» BRIEF
Find each line below containing the word "logoWidth" and copy it.

(Saved entries)
.....
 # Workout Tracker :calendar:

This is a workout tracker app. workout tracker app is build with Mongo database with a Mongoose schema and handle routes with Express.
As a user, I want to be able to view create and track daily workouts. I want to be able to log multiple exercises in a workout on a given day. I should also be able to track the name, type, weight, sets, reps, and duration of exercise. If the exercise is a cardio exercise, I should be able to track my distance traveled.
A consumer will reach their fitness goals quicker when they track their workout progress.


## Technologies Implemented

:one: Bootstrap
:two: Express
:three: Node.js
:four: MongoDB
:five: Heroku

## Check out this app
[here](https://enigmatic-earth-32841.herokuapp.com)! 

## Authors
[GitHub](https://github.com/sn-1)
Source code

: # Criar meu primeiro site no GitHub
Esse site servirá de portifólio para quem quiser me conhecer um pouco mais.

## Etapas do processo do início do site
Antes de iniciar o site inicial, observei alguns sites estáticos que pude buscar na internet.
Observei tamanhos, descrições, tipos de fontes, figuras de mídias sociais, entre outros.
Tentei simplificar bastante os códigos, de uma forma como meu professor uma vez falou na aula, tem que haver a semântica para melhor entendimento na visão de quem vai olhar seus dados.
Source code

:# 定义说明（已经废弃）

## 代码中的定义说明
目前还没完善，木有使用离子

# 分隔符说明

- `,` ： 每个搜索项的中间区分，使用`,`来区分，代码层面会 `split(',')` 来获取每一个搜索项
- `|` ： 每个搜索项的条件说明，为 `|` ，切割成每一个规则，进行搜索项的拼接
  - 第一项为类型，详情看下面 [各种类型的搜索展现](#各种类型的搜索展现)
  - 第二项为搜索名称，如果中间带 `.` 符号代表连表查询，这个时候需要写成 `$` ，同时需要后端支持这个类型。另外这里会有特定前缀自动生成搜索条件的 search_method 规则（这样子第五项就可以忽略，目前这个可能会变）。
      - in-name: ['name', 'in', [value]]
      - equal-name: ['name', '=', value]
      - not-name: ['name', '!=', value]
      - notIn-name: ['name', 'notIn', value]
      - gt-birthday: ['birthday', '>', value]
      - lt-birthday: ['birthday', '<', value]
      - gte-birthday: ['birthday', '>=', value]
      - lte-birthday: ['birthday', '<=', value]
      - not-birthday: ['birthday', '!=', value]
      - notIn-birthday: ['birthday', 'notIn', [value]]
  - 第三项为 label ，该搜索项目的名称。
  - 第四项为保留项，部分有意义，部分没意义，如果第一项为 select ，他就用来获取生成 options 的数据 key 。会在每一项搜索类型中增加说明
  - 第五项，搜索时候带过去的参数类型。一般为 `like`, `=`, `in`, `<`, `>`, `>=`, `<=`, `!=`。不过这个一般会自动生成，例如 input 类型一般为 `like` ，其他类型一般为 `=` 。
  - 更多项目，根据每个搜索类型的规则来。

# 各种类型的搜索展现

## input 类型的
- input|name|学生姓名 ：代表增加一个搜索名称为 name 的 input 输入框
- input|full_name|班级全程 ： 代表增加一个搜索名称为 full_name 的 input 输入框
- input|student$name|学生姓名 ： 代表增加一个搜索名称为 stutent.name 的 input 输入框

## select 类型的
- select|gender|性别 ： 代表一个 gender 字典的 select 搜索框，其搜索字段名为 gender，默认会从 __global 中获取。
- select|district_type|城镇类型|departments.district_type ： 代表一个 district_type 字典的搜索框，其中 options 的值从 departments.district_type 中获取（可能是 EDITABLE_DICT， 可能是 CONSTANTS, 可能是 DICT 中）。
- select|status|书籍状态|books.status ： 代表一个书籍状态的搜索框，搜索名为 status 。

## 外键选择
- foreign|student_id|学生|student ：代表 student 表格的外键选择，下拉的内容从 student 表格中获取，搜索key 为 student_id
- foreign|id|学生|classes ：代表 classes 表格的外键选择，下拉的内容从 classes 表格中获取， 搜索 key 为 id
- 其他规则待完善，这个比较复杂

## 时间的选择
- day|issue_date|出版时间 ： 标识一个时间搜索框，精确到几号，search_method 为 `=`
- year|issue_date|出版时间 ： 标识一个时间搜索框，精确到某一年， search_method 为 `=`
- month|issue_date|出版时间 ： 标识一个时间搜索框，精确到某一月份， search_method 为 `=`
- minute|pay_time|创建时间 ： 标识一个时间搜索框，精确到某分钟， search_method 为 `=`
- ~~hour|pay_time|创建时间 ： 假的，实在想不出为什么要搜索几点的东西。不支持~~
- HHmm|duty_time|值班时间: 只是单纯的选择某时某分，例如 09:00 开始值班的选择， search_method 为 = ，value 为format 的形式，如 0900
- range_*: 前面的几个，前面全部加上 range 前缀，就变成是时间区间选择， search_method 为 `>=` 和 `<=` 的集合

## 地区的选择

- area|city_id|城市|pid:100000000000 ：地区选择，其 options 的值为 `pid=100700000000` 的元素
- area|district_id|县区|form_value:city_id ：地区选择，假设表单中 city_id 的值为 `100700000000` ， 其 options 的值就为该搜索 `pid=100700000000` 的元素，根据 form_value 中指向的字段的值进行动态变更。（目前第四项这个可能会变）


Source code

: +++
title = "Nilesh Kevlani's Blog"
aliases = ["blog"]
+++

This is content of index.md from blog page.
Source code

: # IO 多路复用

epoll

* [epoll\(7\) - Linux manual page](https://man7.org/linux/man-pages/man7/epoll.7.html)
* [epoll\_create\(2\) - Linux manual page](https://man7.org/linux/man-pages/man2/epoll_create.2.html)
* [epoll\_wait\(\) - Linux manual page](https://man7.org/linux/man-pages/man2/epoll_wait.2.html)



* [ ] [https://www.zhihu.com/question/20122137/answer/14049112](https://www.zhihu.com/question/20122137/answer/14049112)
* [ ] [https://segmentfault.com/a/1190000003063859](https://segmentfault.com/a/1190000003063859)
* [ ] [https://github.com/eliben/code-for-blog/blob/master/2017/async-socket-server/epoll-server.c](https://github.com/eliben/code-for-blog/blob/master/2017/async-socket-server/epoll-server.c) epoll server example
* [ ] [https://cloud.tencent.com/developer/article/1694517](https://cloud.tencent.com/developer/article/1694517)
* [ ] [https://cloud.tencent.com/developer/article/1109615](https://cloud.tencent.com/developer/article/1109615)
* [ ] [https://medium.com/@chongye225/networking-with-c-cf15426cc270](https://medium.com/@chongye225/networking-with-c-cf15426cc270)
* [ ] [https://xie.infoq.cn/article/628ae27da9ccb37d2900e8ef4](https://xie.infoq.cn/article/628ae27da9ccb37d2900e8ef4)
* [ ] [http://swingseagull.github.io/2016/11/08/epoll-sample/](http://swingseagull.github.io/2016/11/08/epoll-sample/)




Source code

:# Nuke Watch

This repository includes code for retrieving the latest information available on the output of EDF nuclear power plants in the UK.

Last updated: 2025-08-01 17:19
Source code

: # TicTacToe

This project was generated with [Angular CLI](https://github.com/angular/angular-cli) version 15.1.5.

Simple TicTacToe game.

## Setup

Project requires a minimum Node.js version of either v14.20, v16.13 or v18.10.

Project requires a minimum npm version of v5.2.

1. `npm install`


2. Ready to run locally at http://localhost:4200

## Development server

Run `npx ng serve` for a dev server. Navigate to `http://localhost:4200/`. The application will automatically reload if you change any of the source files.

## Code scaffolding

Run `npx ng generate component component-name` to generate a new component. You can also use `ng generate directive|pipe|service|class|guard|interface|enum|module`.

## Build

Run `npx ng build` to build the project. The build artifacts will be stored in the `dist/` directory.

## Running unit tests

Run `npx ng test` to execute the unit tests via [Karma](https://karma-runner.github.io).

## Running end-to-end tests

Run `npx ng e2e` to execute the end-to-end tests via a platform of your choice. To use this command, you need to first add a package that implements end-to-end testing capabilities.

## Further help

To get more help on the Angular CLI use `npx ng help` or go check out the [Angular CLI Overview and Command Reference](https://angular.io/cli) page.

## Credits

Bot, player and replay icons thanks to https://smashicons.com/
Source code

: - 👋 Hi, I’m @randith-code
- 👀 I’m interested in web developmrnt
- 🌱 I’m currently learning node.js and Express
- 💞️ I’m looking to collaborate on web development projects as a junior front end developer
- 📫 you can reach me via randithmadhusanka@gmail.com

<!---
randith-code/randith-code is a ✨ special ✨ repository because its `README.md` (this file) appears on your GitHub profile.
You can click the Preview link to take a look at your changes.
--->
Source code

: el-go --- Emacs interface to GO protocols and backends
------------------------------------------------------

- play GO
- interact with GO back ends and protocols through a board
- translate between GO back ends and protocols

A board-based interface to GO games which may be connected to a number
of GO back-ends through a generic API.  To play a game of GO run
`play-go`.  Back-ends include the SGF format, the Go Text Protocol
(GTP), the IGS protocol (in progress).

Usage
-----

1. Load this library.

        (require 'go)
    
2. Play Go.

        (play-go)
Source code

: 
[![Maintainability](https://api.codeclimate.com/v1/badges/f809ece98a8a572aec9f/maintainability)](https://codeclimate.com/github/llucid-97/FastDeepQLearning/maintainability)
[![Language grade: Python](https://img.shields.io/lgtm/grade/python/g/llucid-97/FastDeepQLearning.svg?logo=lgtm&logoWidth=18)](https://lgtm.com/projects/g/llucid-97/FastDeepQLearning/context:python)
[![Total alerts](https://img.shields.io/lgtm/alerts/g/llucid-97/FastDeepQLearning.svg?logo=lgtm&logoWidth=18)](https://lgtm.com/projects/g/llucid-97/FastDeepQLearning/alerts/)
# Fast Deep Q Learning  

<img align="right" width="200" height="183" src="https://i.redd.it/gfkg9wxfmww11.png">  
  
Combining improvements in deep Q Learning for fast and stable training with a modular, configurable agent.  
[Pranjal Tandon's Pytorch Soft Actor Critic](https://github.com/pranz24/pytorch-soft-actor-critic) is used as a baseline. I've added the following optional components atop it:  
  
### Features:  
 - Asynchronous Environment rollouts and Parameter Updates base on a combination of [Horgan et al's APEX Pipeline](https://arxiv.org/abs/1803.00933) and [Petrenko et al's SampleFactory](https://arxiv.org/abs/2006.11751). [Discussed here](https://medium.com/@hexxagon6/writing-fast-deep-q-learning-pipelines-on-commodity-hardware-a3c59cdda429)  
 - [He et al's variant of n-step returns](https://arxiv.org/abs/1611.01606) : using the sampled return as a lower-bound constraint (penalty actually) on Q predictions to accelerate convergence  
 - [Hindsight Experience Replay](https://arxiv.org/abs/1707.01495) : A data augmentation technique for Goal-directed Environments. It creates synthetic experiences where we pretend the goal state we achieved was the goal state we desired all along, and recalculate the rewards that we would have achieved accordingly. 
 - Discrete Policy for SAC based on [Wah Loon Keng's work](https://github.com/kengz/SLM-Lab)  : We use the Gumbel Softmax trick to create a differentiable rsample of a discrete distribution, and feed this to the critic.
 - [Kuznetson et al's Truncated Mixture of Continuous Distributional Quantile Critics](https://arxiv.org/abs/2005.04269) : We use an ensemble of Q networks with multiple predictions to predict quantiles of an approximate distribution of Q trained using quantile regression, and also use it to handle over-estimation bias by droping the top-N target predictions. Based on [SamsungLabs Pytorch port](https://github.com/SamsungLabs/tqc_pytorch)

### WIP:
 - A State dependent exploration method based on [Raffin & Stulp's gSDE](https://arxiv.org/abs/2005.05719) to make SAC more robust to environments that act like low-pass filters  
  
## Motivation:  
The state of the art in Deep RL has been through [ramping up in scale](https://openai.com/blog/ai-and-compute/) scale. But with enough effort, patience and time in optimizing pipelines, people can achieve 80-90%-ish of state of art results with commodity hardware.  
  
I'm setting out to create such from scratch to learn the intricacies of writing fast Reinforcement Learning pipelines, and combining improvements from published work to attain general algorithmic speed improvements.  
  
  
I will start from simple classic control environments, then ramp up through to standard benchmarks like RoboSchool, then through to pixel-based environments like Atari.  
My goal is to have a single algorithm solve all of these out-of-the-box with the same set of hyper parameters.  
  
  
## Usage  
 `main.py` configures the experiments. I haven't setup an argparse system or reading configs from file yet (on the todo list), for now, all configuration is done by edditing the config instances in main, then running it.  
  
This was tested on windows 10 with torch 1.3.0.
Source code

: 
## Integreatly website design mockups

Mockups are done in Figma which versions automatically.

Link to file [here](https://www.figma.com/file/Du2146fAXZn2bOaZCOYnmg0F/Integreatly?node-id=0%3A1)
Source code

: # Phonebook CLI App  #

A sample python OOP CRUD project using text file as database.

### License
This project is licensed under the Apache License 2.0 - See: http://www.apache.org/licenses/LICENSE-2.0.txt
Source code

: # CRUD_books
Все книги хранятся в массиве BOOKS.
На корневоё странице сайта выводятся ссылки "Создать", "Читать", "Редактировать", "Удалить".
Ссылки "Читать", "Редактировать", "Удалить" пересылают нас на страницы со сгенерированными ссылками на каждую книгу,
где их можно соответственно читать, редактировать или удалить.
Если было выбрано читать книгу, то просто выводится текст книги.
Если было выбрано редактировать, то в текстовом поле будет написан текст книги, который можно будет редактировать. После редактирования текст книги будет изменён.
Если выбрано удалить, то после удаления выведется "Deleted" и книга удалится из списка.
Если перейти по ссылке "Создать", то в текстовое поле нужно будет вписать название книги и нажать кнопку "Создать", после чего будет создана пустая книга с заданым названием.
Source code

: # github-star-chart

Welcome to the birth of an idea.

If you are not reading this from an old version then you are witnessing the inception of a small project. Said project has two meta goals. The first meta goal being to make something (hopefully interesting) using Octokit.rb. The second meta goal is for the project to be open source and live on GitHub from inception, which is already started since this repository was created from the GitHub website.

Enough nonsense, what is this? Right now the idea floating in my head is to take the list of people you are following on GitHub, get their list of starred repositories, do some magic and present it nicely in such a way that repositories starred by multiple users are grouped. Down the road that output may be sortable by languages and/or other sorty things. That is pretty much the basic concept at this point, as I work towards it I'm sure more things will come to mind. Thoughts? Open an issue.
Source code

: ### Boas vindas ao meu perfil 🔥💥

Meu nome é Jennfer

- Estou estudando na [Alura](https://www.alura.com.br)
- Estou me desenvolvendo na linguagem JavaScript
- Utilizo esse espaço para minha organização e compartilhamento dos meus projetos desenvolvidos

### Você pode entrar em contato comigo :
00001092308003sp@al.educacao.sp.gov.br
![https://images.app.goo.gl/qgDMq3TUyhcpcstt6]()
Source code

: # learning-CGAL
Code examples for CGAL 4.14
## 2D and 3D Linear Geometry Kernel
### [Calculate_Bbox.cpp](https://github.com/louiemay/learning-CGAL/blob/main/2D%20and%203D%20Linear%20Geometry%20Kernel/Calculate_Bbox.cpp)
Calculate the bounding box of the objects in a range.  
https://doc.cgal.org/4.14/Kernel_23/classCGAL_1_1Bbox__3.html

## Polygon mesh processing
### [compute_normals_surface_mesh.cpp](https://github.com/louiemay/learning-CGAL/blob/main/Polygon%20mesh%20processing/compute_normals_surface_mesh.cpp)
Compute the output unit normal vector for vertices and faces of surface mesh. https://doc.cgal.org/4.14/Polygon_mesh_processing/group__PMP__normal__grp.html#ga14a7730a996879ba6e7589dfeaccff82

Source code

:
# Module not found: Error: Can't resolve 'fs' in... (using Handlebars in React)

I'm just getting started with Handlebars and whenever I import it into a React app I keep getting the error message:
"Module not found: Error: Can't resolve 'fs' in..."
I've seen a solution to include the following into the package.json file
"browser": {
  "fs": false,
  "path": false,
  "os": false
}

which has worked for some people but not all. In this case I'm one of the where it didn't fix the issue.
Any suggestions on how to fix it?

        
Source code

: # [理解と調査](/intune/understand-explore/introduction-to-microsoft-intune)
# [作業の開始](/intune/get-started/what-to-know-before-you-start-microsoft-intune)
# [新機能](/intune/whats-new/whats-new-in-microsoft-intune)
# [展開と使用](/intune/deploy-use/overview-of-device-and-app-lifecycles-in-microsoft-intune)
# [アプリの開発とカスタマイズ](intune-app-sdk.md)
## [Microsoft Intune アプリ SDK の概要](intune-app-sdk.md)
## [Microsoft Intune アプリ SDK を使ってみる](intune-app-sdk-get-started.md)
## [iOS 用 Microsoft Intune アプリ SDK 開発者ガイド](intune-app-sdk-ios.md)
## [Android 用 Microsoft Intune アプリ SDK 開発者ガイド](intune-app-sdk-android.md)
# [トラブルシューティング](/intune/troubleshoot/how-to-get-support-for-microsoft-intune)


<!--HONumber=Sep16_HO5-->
.....
» ANSWER SECTION
[![Language grade: Python](https://img.shields.io/lgtm/grade/python/g/llucid-97/FastDeepQLearning.svg?logo=lgtm&logoWidth=18)](https://lgtm.com/projects/g/llucid-97/FastDeepQLearning/context:python)
[![Total alerts](https://img.shields.io/lgtm/alerts/g/llucid-97/FastDeepQLearning.svg?logo=lgtm&logoWidth=18)](https://lgtm.com/projects/g/llucid-97/FastDeepQLearning/alerts/)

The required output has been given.